Exercise inputs:
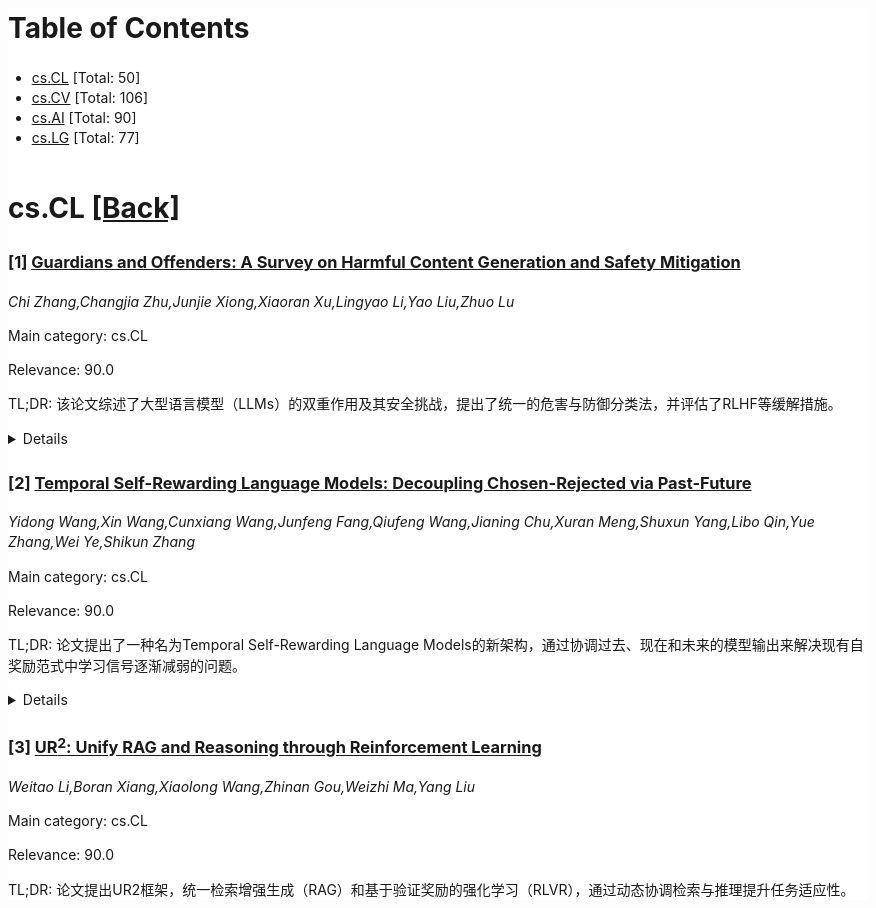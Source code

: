<div id=toc></div>

# Table of Contents

- [cs.CL](#cs.CL) [Total: 50]
- [cs.CV](#cs.CV) [Total: 106]
- [cs.AI](#cs.AI) [Total: 90]
- [cs.LG](#cs.LG) [Total: 77]


<div id='cs.CL'></div>

# cs.CL [[Back]](#toc)

### [1] [Guardians and Offenders: A Survey on Harmful Content Generation and Safety Mitigation](https://arxiv.org/abs/2508.05775)
*Chi Zhang,Changjia Zhu,Junjie Xiong,Xiaoran Xu,Lingyao Li,Yao Liu,Zhuo Lu*

Main category: cs.CL

Relevance: 90.0

TL;DR: 该论文综述了大型语言模型（LLMs）的双重作用及其安全挑战，提出了统一的危害与防御分类法，并评估了RLHF等缓解措施。


<details><summary>Details</summary></details>


### [2] [Temporal Self-Rewarding Language Models: Decoupling Chosen-Rejected via Past-Future](https://arxiv.org/abs/2508.06026)
*Yidong Wang,Xin Wang,Cunxiang Wang,Junfeng Fang,Qiufeng Wang,Jianing Chu,Xuran Meng,Shuxun Yang,Libo Qin,Yue Zhang,Wei Ye,Shikun Zhang*

Main category: cs.CL

Relevance: 90.0

TL;DR: 论文提出了一种名为Temporal Self-Rewarding Language Models的新架构，通过协调过去、现在和未来的模型输出来解决现有自奖励范式中学习信号逐渐减弱的问题。


<details><summary>Details</summary></details>


### [3] [UR$^2$: Unify RAG and Reasoning through Reinforcement Learning](https://arxiv.org/abs/2508.06165)
*Weitao Li,Boran Xiang,Xiaolong Wang,Zhinan Gou,Weizhi Ma,Yang Liu*

Main category: cs.CL

Relevance: 90.0

TL;DR: 论文提出UR2框架，统一检索增强生成（RAG）和基于验证奖励的强化学习（RLVR），通过动态协调检索与推理提升任务适应性。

Work instructions: Exactly the lines from the one containing "TL;DR: 论文提出了一种名为Temporal Self-Rewarding" through the end of the records above should be returned, with both ends kept.

Task answer:
TL;DR: 论文提出了一种名为Temporal Self-Rewarding Language Models的新架构，通过协调过去、现在和未来的模型输出来解决现有自奖励范式中学习信号逐渐减弱的问题。


<details><summary>Details</summary></details>


### [3] [UR$^2$: Unify RAG and Reasoning through Reinforcement Learning](https://arxiv.org/abs/2508.06165)
*Weitao Li,Boran Xiang,Xiaolong Wang,Zhinan Gou,Weizhi Ma,Yang Liu*

Main category: cs.CL

Relevance: 90.0

TL;DR: 论文提出UR2框架，统一检索增强生成（RAG）和基于验证奖励的强化学习（RLVR），通过动态协调检索与推理提升任务适应性。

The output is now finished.